• _What needs to be done_
When the line containing "Normally developers are" appears in the data below, begin copying there and stop only after the line containing "From there an".

Records from a dataset
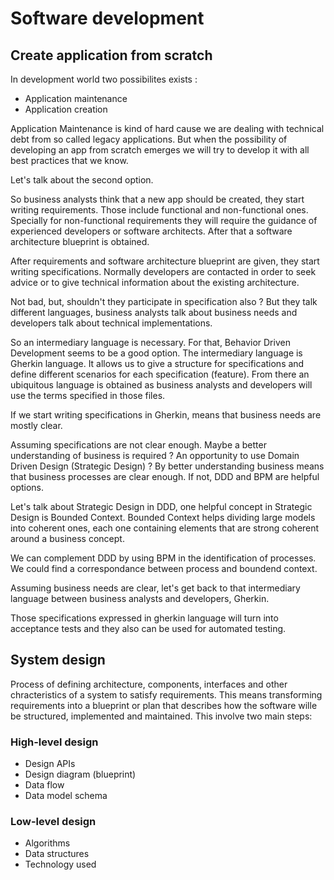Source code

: # Software development

## Create application from scratch

In development world two possibilites exists :
- Application maintenance
- Application creation

Application Maintenance is kind of hard cause we are dealing with technical debt from so called legacy applications.
But when the possibility of developing an app from scratch emerges we will try to develop it with all best practices that we know.

Let's talk about the second option.

So business analysts think that a new app should be created, they start writing requirements. Those include functional and non-functional ones.
Specially for non-functional requirements they will require the guidance of experienced developers or software architects.
After that a software architecture blueprint is obtained.

After requirements and software architecture blueprint are given, they start writing specifications.
Normally developers are contacted in order to seek advice or to give technical information about the existing architecture.

Not bad, but, shouldn't they participate in specification also ?
But they talk different languages, business analysts talk about business needs and developers talk about technical implementations.

So an intermediary language is necessary. For that, Behavior Driven Development seems to be a good option.
The intermediary language is Gherkin language. It allows us to give a structure for specifications and define different scenarios for each specification (feature).
From there an ubiquitous language is obtained as business analysts and developers will use the terms specified in those files.

If we start writing specifications in Gherkin, means that business needs are mostly clear.

Assuming specifications are not clear enough. Maybe a better understanding of business is required ? An opportunity to use Domain Driven Design (Strategic Design) ?
By better understanding business means that business processes are clear enough. If not, DDD and BPM are helpful options.

Let's talk about Strategic Design in DDD, one helpful concept in Strategic Design is Bounded Context.
Bounded Context helps dividing large models into coherent ones, each one containing elements that are strong coherent around a business concept.

We can complement DDD by using BPM in the identification of processes. We could find a correspondance between process and boundend context.

Assuming business needs are clear, let's get back to that intermediary language between business analysts and developers, Gherkin.

Those specifications expressed in gherkin language will turn into acceptance tests and they also can be used for automated testing.

## System design
Process of defining architecture, components, interfaces and other chracteristics of a system to satisfy requirements.
This means transforming requirements into a blueprint or plan that describes how the software wille be structured, implemented and maintained.
This involve two main steps: 
### High-level design
- Design APIs
- Design diagram (blueprint)
- Data flow
- Data model schema
### Low-level design
- Algorithms
- Data structures
- Technology used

• _Output for this task_
Normally developers are contacted in order to seek advice or to give technical information about the existing architecture.

Not bad, but, shouldn't they participate in specification also ?
But they talk different languages, business analysts talk about business needs and developers talk about technical implementations.

So an intermediary language is necessary. For that, Behavior Driven Development seems to be a good option.
The intermediary language is Gherkin language. It allows us to give a structure for specifications and define different scenarios for each specification (feature).
From there an ubiquitous language is obtained as business analysts and developers will use the terms specified in those files.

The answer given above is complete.